After we’d known each other for about a year and a half, Lisa was diagnosed with bone marrow cancer. I can’t remember all the details of her treatment, but her hair never fell out, though she did lose a great deal of weight. She had a prescription for Oxycodone, which for some reason failed to impress her. She let me cadge a pill here and there. With no actual pain to kill, I enjoyed the high, which was nice and mellow, like wine without the hangover or weed without the nudges into morbid introspection.

In more senses than one, it was Oxycodone that ended up putting the kibosh on Lisa’s and my friendship. One evening, over the course of a DVD double feature consisting of Zulu and Master and Commander: The Far Side of the World – you are free to guess which of us did the selecting – I popped four, or maybe it was five. During one of the slower scenes that involved Paul Bettany traipsing over the Galapagos Islands, recording pre-Darwinian observations on the local wildlife, I conked out. Some time later, I regained consciousness to find Lisa’s girlfriend, released early from Home Depot, standing at the foot of the bed.

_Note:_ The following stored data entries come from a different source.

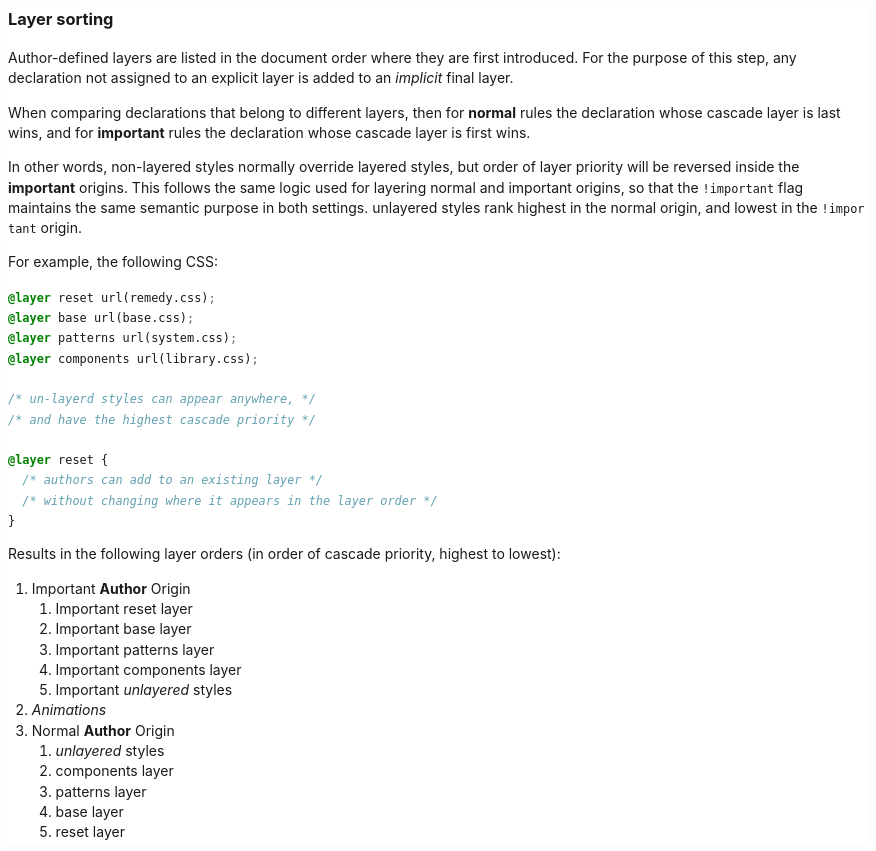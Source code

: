 ### Layer sorting

Author-defined layers are listed
in the document order where they are first introduced.
For the purpose of this step,
any declaration not assigned to an explicit layer
is added to an _implicit_ final layer.

When comparing declarations that belong to different layers,
then for **normal** rules
the declaration whose cascade layer is last wins,
and for **important** rules
the declaration whose cascade layer is first wins.

In other words,
non-layered styles normally override layered styles,
but order of layer priority
will be reversed inside the **important** origins.
This follows the same logic used for layering
normal and important origins,
so that the `!important` flag maintains
the same semantic purpose in both settings.
unlayered styles rank highest in the normal origin,
and lowest in the `!important` origin.

For example, the following CSS:

```css
@layer reset url(remedy.css);
@layer base url(base.css);
@layer patterns url(system.css);
@layer components url(library.css);

/* un-layerd styles can appear anywhere, */
/* and have the highest cascade priority */

@layer reset {
  /* authors can add to an existing layer */
  /* without changing where it appears in the layer order */
}
```

Results in the following layer orders
(in order of cascade priority, highest to lowest):

1. Important **Author** Origin
   1. Important reset layer
   2. Important base layer
   3. Important patterns layer
   4. Important components layer
   5. Important *unlayered* styles
2. *Animations*
3. Normal **Author** Origin
   1. *unlayered* styles
   2. components layer
   3. patterns layer
   4. base layer
   5. reset layer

What followed immediately is left to your imagination. For months afterward, Lisa and I held ourselves to a quick wave hello whenever I passed under her patio or she under mine. Over that period, some mysterious force prompted me to attend my first Mass, and to enroll in RCIA. The next time Lisa called down to me as I stepped out to check my mail, she was, without knowing it, calling to an incipient Catholic.

“Hey,” she said, her voice thin in the night air. “You want to come up for the night?”

If I ever master moral theology, it’ll be thanks to the practice I got in moments like these. Still a few weeks from my rite of welcoming, I wasn’t even a catechumen yet. More than a year would pass before I was expected to renounce Satan and all his empty promises. The time remaining left me some wiggle room to…well, to do things like Lisa was suggesting. Still, though Rumspringen is strictly for Anabaptists, everyone has a conscience. As I was grappling with mine, a question occurred to me that might serve as a tiebreaker, a flipped coin.

“You have any Oxycodone?”

“No.”

“I’ll get back to you in a few,” I told her. “I’m expecting a call.” And with that, I slipped back to my unit, thinking myself a second Sir Gawaine.

Lisa’s story ended more or less happily. After going into remission, she and the Home Depot manager moved to a state that permitted them to marry. Still, to this day, I kick myself for not going up and trying my hand at corporal works of mercy – holding her hand, doing her dishes, walking her border collie. When I handed that guy a five-dollar bill, I thanked God, first for the chance to do something decent, but also for the reminder of how new I still was at it.